TASK INSTRUCTIONS> Your answer should be every line of the entries that has the string "sqrt" in it.

DATASET CONTENT>
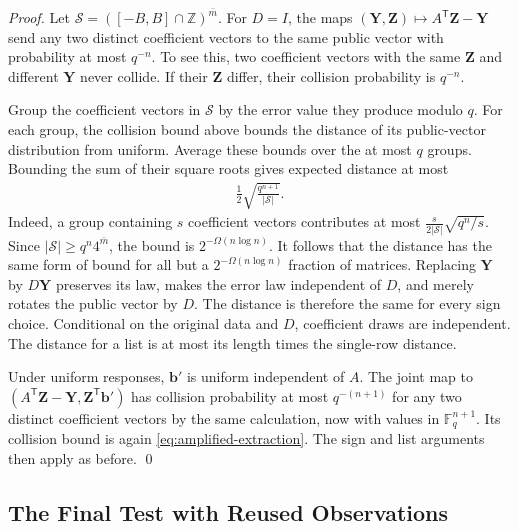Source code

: \documentclass[runningheads,envcountsame,envcountsect,orivec]{llncs}
\begin{document}
\begin{proof}
Let $\mathcal S=([-B,B]\cap\mathbb Z)^{\bar m}$.
For $D=I$, the maps
$(\boldsymbol Y,\boldsymbol Z)\mapsto A^{\mathsf T}\boldsymbol Z-\boldsymbol Y$
send any two distinct coefficient vectors to the same public
vector with probability at most $q^{-n}$. To see this, two
coefficient vectors with the same $\boldsymbol Z$ and different
$\boldsymbol Y$ never collide. If their $\boldsymbol Z$ differ,
their collision probability is $q^{-n}$.

Group the coefficient vectors in $\mathcal S$ by the error
value they produce modulo $q$. For each group, the collision
bound above bounds the distance of its public-vector
distribution from uniform. Average these bounds over the
at most $q$ groups. Bounding the sum of their square roots
gives expected distance at most
\begin{align}
 \frac12\sqrt{\frac{q^{n+1}}{|\mathcal S|}}.
 \label{eq:amplified-extraction}
\end{align}
Indeed, a group containing $s$ coefficient vectors contributes at most
$\tfrac{s}{2|\mathcal S|}\sqrt{q^n/s}$.
Since $|\mathcal S|\ge q^n4^{\bar m}$, the bound is
$2^{-\Omega(n\log n)}$. It follows that the distance has the
same form of bound for all but a $2^{-\Omega(n\log n)}$
fraction of matrices.
Replacing $\boldsymbol Y$ by $D\boldsymbol Y$ preserves
its law, makes the error law independent of $D$, and merely
rotates the public vector by $D$. The distance is therefore
the same for every sign choice. Conditional on the original
data and $D$, coefficient draws are independent. The
distance for a list is at most its length times the
single-row distance.

Under uniform responses, $\boldsymbol b'$ is uniform
independent of $A$. The joint map to
$(A^{\mathsf T}\boldsymbol Z-\boldsymbol Y,
\boldsymbol Z^{\mathsf T}\boldsymbol b')$
has collision probability at most $q^{-(n+1)}$ for any two
distinct coefficient vectors by the same calculation, now
with values in $\mathbb F_q^{n+1}$. Its collision bound is again
\eqref{eq:amplified-extraction}. The sign and list arguments
then apply as before.
\qed
\end{proof}

\subsection{The Final Test with Reused Observations}
\end{document}
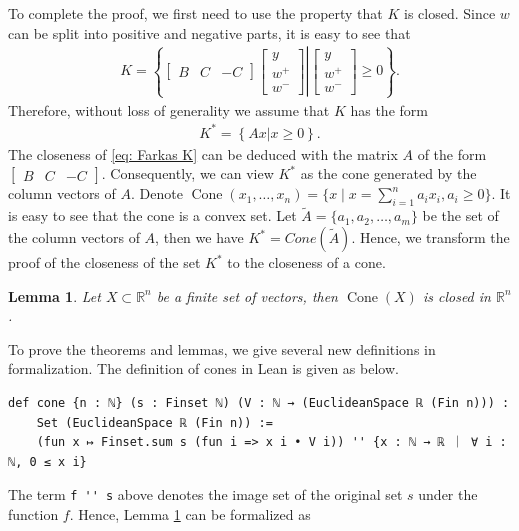 \documentclass[sn-mathphys]{JORSC-jnl}%
\theoremstyle{thmstyleone}%
\newtheorem{lemma}[theorem]{Lemma}%
\theoremstyle{thmstylethree}%
\newcommand{\lean}[1]{\lstinline[language=lean, mathescape=true]{#1}}
\begin{document}
To complete the proof, we first need to use the property that $K$ is closed. Since $w$ can be split into positive and negative parts, it is easy to see that
\begin{align*}
    K = \left\{
    \left.\begin{bmatrix}
        B & C & -C
    \end{bmatrix}
    \begin{bmatrix}
        y\\w^+\\w^-
    \end{bmatrix}\right\lvert
    \begin{bmatrix}
        y\\w^+\\w^-
    \end{bmatrix} \geqslant 0
    \right\}.
\end{align*}
Therefore, without loss of generality we assume that $K$ has the form
\begin{align*}
    K^\ast = \left\{Ax\left\lvert\right.x\geqslant 0 \right\}.
\end{align*}
The closeness of \eqref{eq: Farkas K} can be deduced with the matrix $A$ of the form $\begin{bmatrix}
        B & C & -C
\end{bmatrix}$.
Consequently, we can view $K^\ast$ as the cone generated by the column vectors of $A$. Denote $\operatorname{Cone}({x_1,\dots,x_n}) = \{x \mid x = \sum_{i=1}^n a_i x_i, a_i \geq 0\}$. It is easy to see that the cone is a convex set. Let $\widetilde{A} = \{a_1, a_2, \dots, a_m\}$ be the set of the column vectors of $A$, then we have $K^\ast = Cone(\widetilde{A})$. Hence, we transform the proof of the closeness of the set $K^\ast$ to the closeness of a cone.
\begin{lemma}\label{lemma: closed}
    Let $X \subset \mathbb{R}^n$ be a finite set of vectors, then $\operatorname{Cone}(X)$ is closed in $\mathbb{R}^n$.
\end{lemma}
To prove the theorems and lemmas, we give several new definitions in formalization. The definition of cones in Lean is given as below.
\begin{lstlisting}
def cone {n : ℕ} (s : Finset ℕ) (V : ℕ → (EuclideanSpace ℝ (Fin n))) :
    Set (EuclideanSpace ℝ (Fin n)) := 
    (fun x ↦ Finset.sum s (fun i => x i • V i)) '' {x : ℕ → ℝ ｜ ∀ i : ℕ, 0 ≤ x i}
\end{lstlisting}
The term \lean{f '' s} above denotes the image set of the original set $s$ under the function $f$. Hence,  Lemma \ref{lemma: closed} can be formalized as
\end{document}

ANSWER SECTION>
 \frac12\sqrt{\frac{q^{n+1}}{|\mathcal S|}}.
$\tfrac{s}{2|\mathcal S|}\sqrt{q^n/s}$.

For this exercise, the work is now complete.